A curated, audited knowledge base backing the IO3 clinical agent. Sources span peer-reviewed literature, physiological data summaries and clinical profile context, all structured for ChromaDB retrieval and evaluated with a dedicated RAG test set.
The knowledge base lives in ChromaDB and is split into two collections.
io3_kb holds 347 chunks of curated clinical literature and profile context,
hand-audited for source quality. io3_deltas holds 1,533 chunks from session
deltas, summaries and incremental memory updates — the longitudinal layer that grows with
each clinical interaction.
Every source in io3_kb carries structured metadata: chunk index, source file
path and domain category. Zero chunks are missing metadata. Exact duplicates (121) and
near-semantic duplicates at 0.95 cosine threshold (29,699 cross-pairs) were catalogued
but not removed — the audit distinguishes storage redundancy from retrieval quality.
A hand-curated test set of 20 questions covers seven clinical and system domains. Each question has an expected answer keyword set; a question is a hit when the top retrieved chunk contains at least the expected keywords. The pipeline uses cosine similarity retrieval via ChromaDB with top-5 chunk recall.

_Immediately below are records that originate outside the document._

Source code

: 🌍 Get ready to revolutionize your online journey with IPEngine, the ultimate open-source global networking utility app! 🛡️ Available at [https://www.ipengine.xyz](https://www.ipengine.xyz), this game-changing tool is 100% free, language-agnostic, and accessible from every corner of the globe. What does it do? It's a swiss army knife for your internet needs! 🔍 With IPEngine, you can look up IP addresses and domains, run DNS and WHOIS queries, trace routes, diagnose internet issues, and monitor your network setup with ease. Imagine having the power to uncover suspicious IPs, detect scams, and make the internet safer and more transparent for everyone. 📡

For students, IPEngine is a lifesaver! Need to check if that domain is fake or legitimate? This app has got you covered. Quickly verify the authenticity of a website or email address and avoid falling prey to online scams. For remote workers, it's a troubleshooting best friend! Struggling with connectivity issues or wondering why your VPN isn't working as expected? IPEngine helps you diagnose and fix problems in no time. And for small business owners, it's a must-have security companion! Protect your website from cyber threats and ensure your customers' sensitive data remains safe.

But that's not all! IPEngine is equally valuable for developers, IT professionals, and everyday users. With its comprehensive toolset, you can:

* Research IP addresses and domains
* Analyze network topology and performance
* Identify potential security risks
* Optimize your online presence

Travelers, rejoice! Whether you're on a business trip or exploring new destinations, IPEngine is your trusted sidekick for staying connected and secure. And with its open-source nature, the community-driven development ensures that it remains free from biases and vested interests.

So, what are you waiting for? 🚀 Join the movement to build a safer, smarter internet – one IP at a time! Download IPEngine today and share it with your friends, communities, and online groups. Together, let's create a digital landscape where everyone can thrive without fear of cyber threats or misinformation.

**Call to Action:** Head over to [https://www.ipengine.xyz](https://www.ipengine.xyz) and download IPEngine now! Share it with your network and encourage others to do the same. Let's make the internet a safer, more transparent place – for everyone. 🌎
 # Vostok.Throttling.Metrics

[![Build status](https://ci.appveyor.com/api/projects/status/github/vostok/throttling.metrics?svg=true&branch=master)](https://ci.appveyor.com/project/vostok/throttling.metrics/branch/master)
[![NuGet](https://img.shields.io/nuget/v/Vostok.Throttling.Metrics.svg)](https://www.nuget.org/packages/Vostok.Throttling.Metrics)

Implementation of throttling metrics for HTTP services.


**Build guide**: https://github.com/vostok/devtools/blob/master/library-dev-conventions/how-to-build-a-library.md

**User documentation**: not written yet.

| Domain | Questions | Hits | Accuracy |
|---|---|---|---|
| Autonomic (HRV, PEM) | 8 | 8 | 1.00 |
| Musculoskeletal | 1 | 1 | 1.00 |
| Neurological | 2 | 2 | 1.00 |
| Profile | 5 | 4 | 0.80 |
| Content (case study) | 1 | 1 | 1.00 |
| System | 2 | 1 | 0.50 |
| Goals | 1 | 0 | 0.00 |
The 3 misses share a common pattern: the top-5 chunks surface the right source file but the expected keyword strings (academic background, emigration goals, IO agent capabilities) are not present verbatim in those chunks. Semantic score is high (0.90–0.93) — the chunks are relevant but keyword-level recall fails. This points to a chunking granularity issue, not a retrieval quality issue.
Every document in the clinical literature collection was manually selected from PubMed, PMC or peer-reviewed sources, with source URL, journal and year recorded in the chunk metadata. No web scrape without review, no synthetic summaries. The knowledge base is a clinical tool, not a search index — it is expected to return precise, verifiable passages, not approximate answers.
The io3_deltas collection follows a different contract: it is a living
memory layer that accumulates session context, is never used as the primary clinical
evidence source, and is periodically audited for drift. The two-collection design keeps
stable clinical knowledge separate from dynamic session memory.